Todos estaban sorprendidos cuando su relación se hizo pública, ¿Como era posible que ellos, siendo tan opuestos, se encontrase saliendo juntos? Pero no les importaba lo que dijeran los demás, pues ellos sabían que se amaban y no necesitaban más que eso. Cada uno a su manera, pero amandose al fin y al cabo. Él la amaba, ¡Claro que sí! Era consiente de que sus hormonas le provocaron amarla. Para él el amor era solo química, pero era amor después de todo, no importase lo que creyese de él. Y por su parte, ella lo amaba, ¡Demasiado, diría yo! Sabía que esa fuerza inexplicable los había creado para estar juntos. Para ella el amor era mágia, ambos creían y pensaban muy distinto. Pero se amaban, y eso era lo que importaba.
      Él jamás pensaría como ella, eso lo tenía muy en claro. Pero aún así podría pasar horas enteras escuchando las posturas de aquella sin aburrirse y encantado de poder oír la voz tan emocionada que empleaba al momento de explicarle lo que creía respecto a la vida y estaba seguro que podría pasar el resto del tiempo observando la radiante sonrisa que se posaba en sus rosados y hermosos labios.
    Como ahora, que le pedía una vez más que le contase la historia de las estrellas que no era más que ficción después de todo. Le pedía que se la contase, aún cuando la había oído más de diez veces ya.

Porque aunque nunca lo admitiera, él amaba las ideas ilógicas de aquella. Pues es el fondo, le gustaba creer que sus existencias eran más que simples células. Y que su amor era algo más fuerte que sencillas hormonas.

—Te la conté hace dos días—había dicho la mujer de vestido blanco mezclando su voz con una ligera carcajada complacida.—¿Por qué quieres oírla de nuevo?
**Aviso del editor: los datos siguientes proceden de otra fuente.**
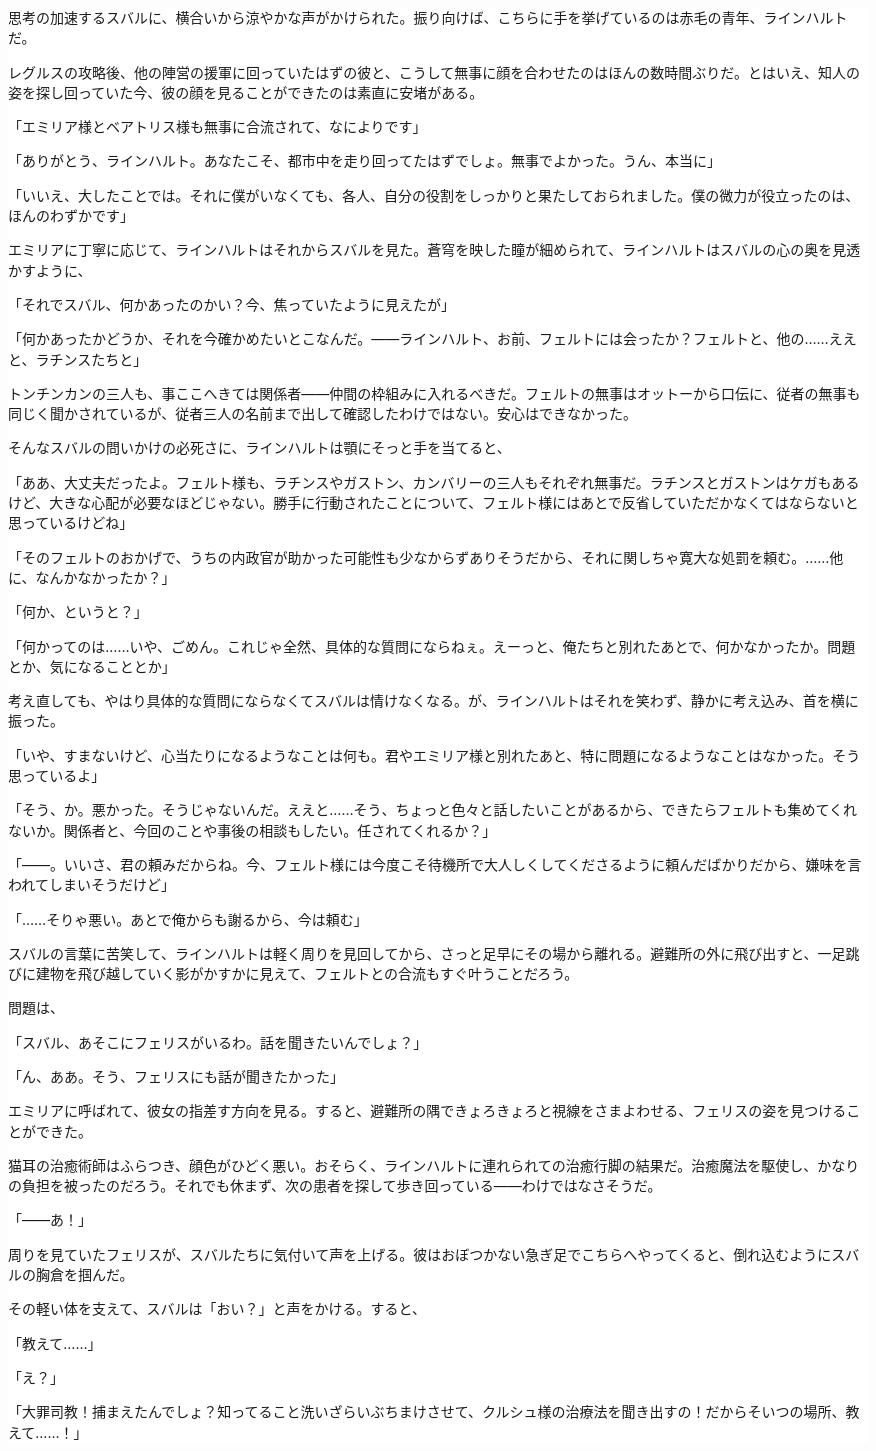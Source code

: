 思考の加速するスバルに、横合いから涼やかな声がかけられた。振り向けば、こちらに手を挙げているのは赤毛の青年、ラインハルトだ。

レグルスの攻略後、他の陣営の援軍に回っていたはずの彼と、こうして無事に顔を合わせたのはほんの数時間ぶりだ。とはいえ、知人の姿を探し回っていた今、彼の顔を見ることができたのは素直に安堵がある。

「エミリア様とベアトリス様も無事に合流されて、なによりです」

「ありがとう、ラインハルト。あなたこそ、都市中を走り回ってたはずでしょ。無事でよかった。うん、本当に」

「いいえ、大したことでは。それに僕がいなくても、各人、自分の役割をしっかりと果たしておられました。僕の微力が役立ったのは、ほんのわずかです」

エミリアに丁寧に応じて、ラインハルトはそれからスバルを見た。蒼穹を映した瞳が細められて、ラインハルトはスバルの心の奥を見透かすように、

「それでスバル、何かあったのかい？今、焦っていたように見えたが」

「何かあったかどうか、それを今確かめたいとこなんだ。――ラインハルト、お前、フェルトには会ったか？フェルトと、他の……ええと、ラチンスたちと」

トンチンカンの三人も、事ここへきては関係者――仲間の枠組みに入れるべきだ。フェルトの無事はオットーから口伝に、従者の無事も同じく聞かされているが、従者三人の名前まで出して確認したわけではない。安心はできなかった。

そんなスバルの問いかけの必死さに、ラインハルトは顎にそっと手を当てると、

「ああ、大丈夫だったよ。フェルト様も、ラチンスやガストン、カンバリーの三人もそれぞれ無事だ。ラチンスとガストンはケガもあるけど、大きな心配が必要なほどじゃない。勝手に行動されたことについて、フェルト様にはあとで反省していただかなくてはならないと思っているけどね」

「そのフェルトのおかげで、うちの内政官が助かった可能性も少なからずありそうだから、それに関しちゃ寛大な処罰を頼む。……他に、なんかなかったか？」

「何か、というと？」

「何かってのは……いや、ごめん。これじゃ全然、具体的な質問にならねぇ。えーっと、俺たちと別れたあとで、何かなかったか。問題とか、気になることとか」

考え直しても、やはり具体的な質問にならなくてスバルは情けなくなる。が、ラインハルトはそれを笑わず、静かに考え込み、首を横に振った。

「いや、すまないけど、心当たりになるようなことは何も。君やエミリア様と別れたあと、特に問題になるようなことはなかった。そう思っているよ」

「そう、か。悪かった。そうじゃないんだ。ええと……そう、ちょっと色々と話したいことがあるから、できたらフェルトも集めてくれないか。関係者と、今回のことや事後の相談もしたい。任されてくれるか？」

「――。いいさ、君の頼みだからね。今、フェルト様には今度こそ待機所で大人しくしてくださるように頼んだばかりだから、嫌味を言われてしまいそうだけど」

「……そりゃ悪い。あとで俺からも謝るから、今は頼む」

スバルの言葉に苦笑して、ラインハルトは軽く周りを見回してから、さっと足早にその場から離れる。避難所の外に飛び出すと、一足跳びに建物を飛び越していく影がかすかに見えて、フェルトとの合流もすぐ叶うことだろう。

問題は、

「スバル、あそこにフェリスがいるわ。話を聞きたいんでしょ？」

「ん、ああ。そう、フェリスにも話が聞きたかった」

エミリアに呼ばれて、彼女の指差す方向を見る。すると、避難所の隅できょろきょろと視線をさまよわせる、フェリスの姿を見つけることができた。

猫耳の治癒術師はふらつき、顔色がひどく悪い。おそらく、ラインハルトに連れられての治癒行脚の結果だ。治癒魔法を駆使し、かなりの負担を被ったのだろう。それでも休まず、次の患者を探して歩き回っている――わけではなさそうだ。

「――あ！」

周りを見ていたフェリスが、スバルたちに気付いて声を上げる。彼はおぼつかない急ぎ足でこちらへやってくると、倒れ込むようにスバルの胸倉を掴んだ。

その軽い体を支えて、スバルは「おい？」と声をかける。すると、

「教えて……」

「え？」

「大罪司教！捕まえたんでしょ？知ってること洗いざらいぶちまけさせて、クルシュ様の治療法を聞き出すの！だからそいつの場所、教えて……！」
—No lo sé—se limitó a dar como respuesta.—¿Pero que no eras tú la que defendía que no todo debe de poseer un porqué?—El falso tono de ofensa que empleó su marido en la estructuración de su pregunta hizo a la de orbes esmeraldas profundizar su risa. Antes de proporcionarle un pequeño golpe en el pecho. Ambos reían como si no hubiese un mañana, como si al salir el sol llegara el momento de desaparecer y vagar de manera solitaria por el universo.
    Ambos de disfrutaban como si fuera la última vez. Y para ello no era necesario besarse o tener sexo. Era más que suficiente escuchar el latir desenfrenado del corazón ajeno. Como si existiese nada más que eso.
      Escuchando los latidos, tanto que al final no se escuchaba nada, no hay sonido. No hay más que él suspiro que escapan de sus labios que se nombran mutuamente. El silencio parece decir muchas cosas, como si tuviera eco... como si fuese sabio. Yacen bajo la luz de la poesía, con ojos ciegos, bocas mudas, y corazones ilógicos.

Y no necesitan más que eso.

Esa noche se amaron, se amaron tanto, que una estrella —o lo que quedaba de ella— ingresó al vientre de la mujer. Para procrear un nuevo ser, que estaba dispuesto a amar una vez más, a volver a vivir y comenzar de cero.

Porque para eso llegamos aquí, para amar. Y nada más que eso.